There was a time, many, many years ago, when governments that fell could simply be replaced by governments that would continue to govern.
That period was known as the modern era. It began in the late 19th century with the British naval disaster at Cape Town, which opened up the path for African nationalists to revolt. In the decades to follow, nationalist and communist dictatorships rose in Africa in part because it had little civil society and collapsed due to resistance by citizens. The archipelago worked, to a point.
Now, says a new paper in Foreign Affairs, there are new forces at work in African societies that are undermining what was once a fairly cohesive, integrated polity. Crippled by corruption, a lack of democracy and weakening institutions, Africa is devolving into an ungovernable, volatile spot, researchers at the University of California, Berkeley, say.
The paper argues that the fall of so many African governments isn’t all that rare. More than 30 African leaders have come and gone in the past two decades, from Uganda’s Meles Zenawi to Burkina Faso’s Blaise Compaore, and some of the movements that pushed their governments out are no longer in operation.
But what sets the movements apart from the rest, the researchers say, is that they were chiefly driven by economic issues.
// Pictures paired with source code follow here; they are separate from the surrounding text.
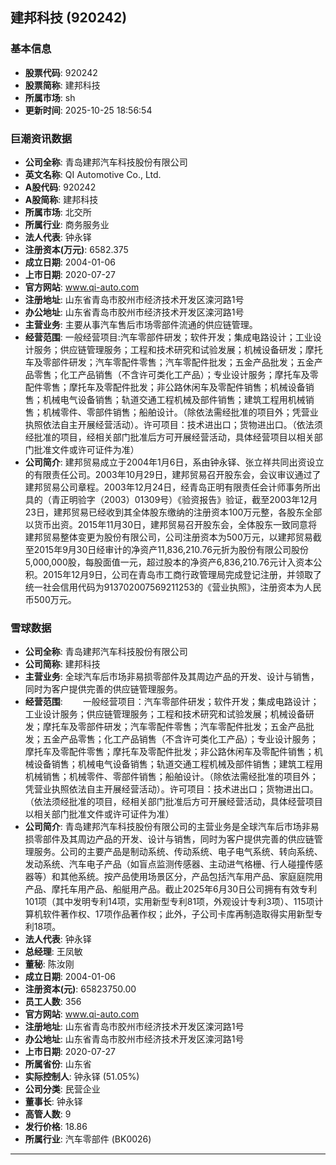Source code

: ## 建邦科技 (920242)

### 基本信息

- **股票代码**: 920242
- **股票简称**: 建邦科技
- **所属市场**: sh
- **更新时间**: 2025-10-25 18:56:54

### 巨潮资讯数据

- **公司全称**: 青岛建邦汽车科技股份有限公司
- **英文名称**: QI Automotive Co., Ltd.
- **A股代码**: 920242
- **A股简称**: 建邦科技
- **所属市场**: 北交所
- **所属行业**: 商务服务业
- **法人代表**: 钟永铎
- **注册资本(万元)**: 6582.375
- **成立日期**: 2004-01-06
- **上市日期**: 2020-07-27
- **官方网站**: www.qi-auto.com
- **注册地址**: 山东省青岛市胶州市经济技术开发区滦河路1号
- **办公地址**: 山东省青岛市胶州市经济技术开发区滦河路1号
- **主营业务**: 主要从事汽车售后市场零部件流通的供应链管理。
- **经营范围**: 一般经营项目:汽车零部件研发；软件开发；集成电路设计；工业设计服务；供应链管理服务；工程和技术研究和试验发展；机械设备研发；摩托车及零部件研发；汽车零配件零售；汽车零配件批发；五金产品批发；五金产品零售；化工产品销售（不含许可类化工产品）；专业设计服务；摩托车及零配件零售；摩托车及零配件批发；非公路休闲车及零配件销售；机械设备销售；机械电气设备销售；轨道交通工程机械及部件销售；建筑工程用机械销售；机械零件、零部件销售；船舶设计。（除依法需经批准的项目外；凭营业执照依法自主开展经营活动）。许可项目：技术进出口；货物进出口。（依法须经批准的项目，经相关部门批准后方可开展经营活动，具体经营项目以相关部门批准文件或许可证件为准）
- **公司简介**: 建邦贸易成立于2004年1月6日，系由钟永铎、张立祥共同出资设立的有限责任公司。2003年10月29日，建邦贸易召开股东会，会议审议通过了建邦贸易公司章程。2003年12月24日，经青岛正明有限责任会计师事务所出具的（青正明验字（2003）01309号）《验资报告》验证，截至2003年12月23日，建邦贸易已经收到其全体股东缴纳的注册资本100万元整，各股东全部以货币出资。2015年11月30日，建邦贸易召开股东会，全体股东一致同意将建邦贸易整体变更为股份有限公司，公司注册资本为500万元，以建邦贸易截至2015年9月30日经审计的净资产11,836,210.76元折为股份有限公司股份5,000,000股，每股面值一元，超过股本的净资产6,836,210.76元计入资本公积。2015年12月9日，公司在青岛市工商行政管理局完成登记注册，并领取了统一社会信用代码为913702007569211253的《营业执照》，注册资本为人民币500万元。

### 雪球数据

- **公司全称**: 青岛建邦汽车科技股份有限公司
- **公司简称**: 建邦科技
- **主营业务**: 全球汽车后市场非易损零部件及其周边产品的开发、设计与销售，同时为客户提供完善的供应链管理服务。
- **经营范围**: 　　一般经营项目：汽车零部件研发；软件开发；集成电路设计；工业设计服务；供应链管理服务；工程和技术研究和试验发展；机械设备研发；摩托车及零部件研发；汽车零配件零售；汽车零配件批发；五金产品批发；五金产品零售；化工产品销售（不含许可类化工产品）；专业设计服务；摩托车及零配件零售；摩托车及零配件批发；非公路休闲车及零配件销售；机械设备销售；机械电气设备销售；轨道交通工程机械及部件销售；建筑工程用机械销售；机械零件、零部件销售；船舶设计。（除依法需经批准的项目外；凭营业执照依法自主开展经营活动）。许可项目：技术进出口；货物进出口。（依法须经批准的项目，经相关部门批准后方可开展经营活动，具体经营项目以相关部门批准文件或许可证件为准）
- **公司简介**: 青岛建邦汽车科技股份有限公司的主营业务是全球汽车后市场非易损零部件及其周边产品的开发、设计与销售，同时为客户提供完善的供应链管理服务。公司的主要产品是制动系统、传动系统、电子电气系统、转向系统、发动系统、汽车电子产品（如盲点监测传感器、主动进气格栅、行人碰撞传感器等）和其他系统。按产品使用场景区分，产品包括汽车用产品、家庭庭院用产品、摩托车用产品、船艇用产品。截止2025年6月30日公司拥有有效专利101项（其中发明专利14项，实用新型专利81项，外观设计专利3项）、115项计算机软件著作权、17项作品著作权；此外，子公司卡库再制造取得实用新型专利18项。
- **法人代表**: 钟永铎
- **总经理**: 王凤敏
- **董秘**: 陈汝刚
- **成立日期**: 2004-01-06
- **注册资本(元)**: 65823750.00
- **员工人数**: 356
- **官方网站**: www.qi-auto.com
- **注册地址**: 山东省青岛市胶州市经济技术开发区滦河路1号
- **办公地址**: 山东省青岛市胶州市经济技术开发区滦河路1号
- **上市日期**: 2020-07-27
- **所属省份**: 山东省
- **实际控制人**: 钟永铎 (51.05%)
- **公司分类**: 民营企业
- **董事长**: 钟永铎
- **高管人数**: 9
- **发行价格**: 18.86
- **所属行业**: 汽车零部件 (BK0026)

---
The standard economic scenario was to take over a developing country, crush dissent and raise living standards. It’s that very remedy that is now turning the tables.
Economies on the continent are only now starting to look like their counterparts in the West, the researchers say. Instead of doing things by force and then turning the focus back on economic development, African leaders in recent years have adopted relatively slower, more tepid approaches to their political problems and ended up falling on their face.
It’s only a matter of time, the paper says, before this tendency is caught and reversed. Economic forces have long made it harder for leaders to hold on, as they try to combat dwindling subsidies and build business confidence. That, coupled with a combination of poor leadership and paltry democratic institutions, is fundamentally what caused the dramatic, once-bipartisan, now distinctly anti-European shift that saw 40% of African leaders ousted over the past 18 years.